NLRA Notice Posting set for January 31, 2012
In August 2011, the Board issued its final rule requiring employers to post a notice advising employees of their rights
under the National Labor Relations Act (“NLRA”) to pursue unionization, organize and bargain collectively, engage in
other protected concerted activities, and refrain from such activities. The required notice also states that it is unlawful
for an employer to interfere with, restrain, or coerce employees in the exercise of these rights. The NLRB has said that
failure to post this notice may: (i) constitute an unfair labor practice; (ii) possibly serve as evidence of an unlawful
motive in other unfair labor practice proceedings if the failure to post was knowing and willful; and (iii) extend the
NLRA’s six-month statute of limitations.
The rule requires physical posting of an 11 x 17 notice, as well as publication on the employer’s intranet or internet site
if the employer customarily uses these sites to communicate with employees. The notice posting requirement was
scheduled to take effect on November 14, 2011, but the Board has postponed the effective date to January 31, 2012,
reportedly to allow for further education and outreach.
The rule has been heavily criticized by some as being pro-union, although the required notice, like the notices required
by other employment statutes like the Fair Labor Standards Act and the Occupational Safety and Health Act, merely
advises employees of the governing law’s language and provides examples of improper conduct. Critics have also
challenged the NLRB’s authority to make it an unfair labor practice to fail to post the notice or to draw inferences of
unlawful motive therefrom.
Legislation has been introduced to bar the NLRB from requiring notice posting, and at least three lawsuits have been
filed seeking to block the Board from implementing this rule. At this point, however, none of these efforts have been
successful. Unless this changes, employers should plan on complying with the January 2012 posting requirement.
The notice posting requirement will not affect government contractors. Since June 2010, government contractors have
been posting a substantially similar notice pursuant to Executive Order 13496 and Department of Labor regulations.
Although they would be subject to the proposed rule, the NLRB has stated that government contractors will be
regarded compliant if they post the notice required by Executive Order 13496.
A copy of the proposed notice can be downloaded from the NLRB’s website and printed for posting.
Board Continues to Focus on Social Media
Since the famous “Facebook firing” complaint in late 2010, concerns have been raised that the majority-Democrat
Board’s social media focus was an attempt to establish pro-union, anti-employer precedent, while giving employees
free rein to disparage their employers online. Adding to this concern were reports that the Board has fielded more than
100 charges related to social media issues. 2 However, as detailed in our September 7th client alert on social media
and labor law, recent developments indicate that employee comments on social media sites are not protected simply
because they are posted online. 3 The Board has said that it will apply settled labor law to social media cases. This
approach provides a starting point and some predictability to employers in implementing social media policies and
taking disciplinary action based on employee social media use. However, the widespread and instantaneous nature of
social media will involve unique factual circumstances precluding absolute certainty regarding the Board’s handling of
social media cases.
The Board evaluates social media policies under existing labor law.

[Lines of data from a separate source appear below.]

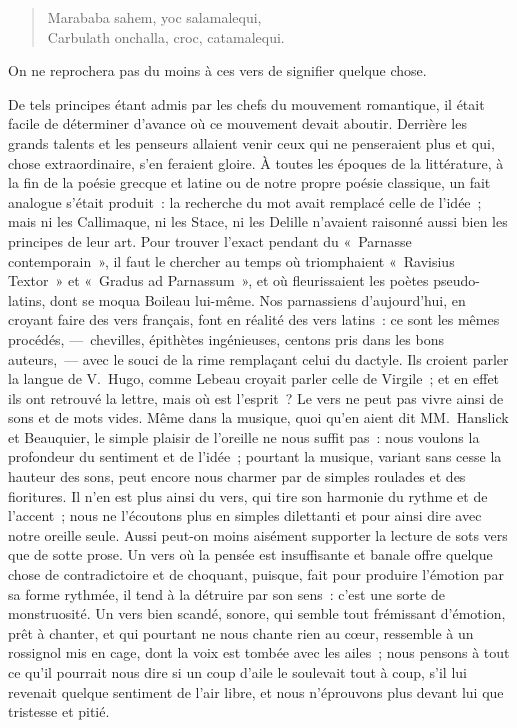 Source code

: \documentclass[french,twoside]{book} %
\begin{document}
\begin{verse}
Marababa sahem, yoc salamalequi,\\
Carbulath onchalla, croc, catamalequi.\\
\end{verse}

\noindent On ne reprochera pas du moins à ces vers de signifier quelque chose.\par
De tels principes étant admis par les chefs du mouvement romantique, il était facile de déterminer d’avance où ce mouvement devait aboutir. Derrière les grands talents et les penseurs allaient venir ceux qui ne penseraient plus et qui, chose extraordinaire, s’en feraient gloire. À toutes les époques de la littérature, à la fin de la poésie grecque et latine ou de notre propre poésie classique, un fait analogue s’était produit : la recherche du mot avait remplacé celle de l’idée ; mais ni les Callimaque, ni les Stace, ni les Delille n’avaient raisonné aussi bien les principes de leur art. Pour trouver l’exact pendant du « Parnasse contemporain », il faut le chercher au temps où  triomphaient « Ravisius Textor » et « Gradus ad Parnassum », et où fleurissaient les poètes pseudo-latins, dont se moqua Boileau lui-même. Nos parnassiens d’aujourd’hui, en croyant faire des vers français, font en réalité des vers latins : ce sont les mêmes procédés, — chevilles, épithètes ingénieuses, centons pris dans les bons auteurs, — avec le souci de la rime remplaçant celui du dactyle. Ils croient parler la langue de V. Hugo, comme Lebeau croyait parler celle de Virgile ; et en effet ils ont retrouvé la lettre, mais où est l’esprit ? Le vers ne peut pas vivre ainsi de sons et de mots vides. Même dans la musique, quoi qu’en aient dit MM. Hanslick et Beauquier, le simple plaisir de l’oreille ne nous suffit pas : nous voulons la profondeur du sentiment et de l’idée ; pourtant la musique, variant sans cesse la hauteur des sons, peut encore nous charmer par de simples roulades et des fioritures. Il n’en est plus ainsi du vers, qui tire son harmonie du rythme et de l’accent ; nous ne l’écoutons plus en simples dilettanti et pour ainsi dire avec notre oreille seule. Aussi peut-on moins aisément supporter la lecture de sots vers que de sotte prose. Un vers où la pensée est insuffisante et banale offre quelque chose de contradictoire et de choquant, puisque, fait pour produire l’émotion par sa forme rythmée, il tend à la détruire par son sens : c’est une sorte de monstruosité. Un vers bien scandé, sonore, qui semble tout frémissant d’émotion, prêt à chanter, et qui pourtant ne nous chante rien au cœur, ressemble à un rossignol mis en cage, dont la voix est tombée avec les ailes ; nous pensons à tout ce qu’il pourrait nous dire si un coup d’aile  le soulevait tout à coup, s’il lui revenait quelque sentiment de l’air libre, et nous n’éprouvons plus devant lui que tristesse et pitié.\par
\end{document}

The Acting General Counsel’s “Report …Concerning Social Media Cases” makes clear that existing standards
concerning workplace rules will be applied to social media policies. A social media policy will violate Section 8(a)(1) of
the Act if it would “reasonably tend to chill employees in the exercise of the Section 7 rights.” 4 To determine if a social
media policy would have such an effect, the Board applies the two-step test established in Lutheran Heritage VillageLivonia,
first examining if the rule explicitly restricts protected activities and, if not, examining whether: (1) employees
would reasonably construe the language to prohibit Section 7 activity; (2) the rule was promulgated in response to
union activity; or (3) the rule has been applied to restrict the exercise of Section 7 rights. 5 Under this criteria, the Board
most likely will find unlawful policies that broadly prohibit online discussion of terms and conditions of employment
without examples or limiting definitions indicating that the prohibitions do not apply to activity protected by Section 7. 6
The Board will also strike down an otherwise lawful social media policy if the employer relies upon it to punish or
prohibit protected concerted activity. 7
Employee social media activity may be unprotected.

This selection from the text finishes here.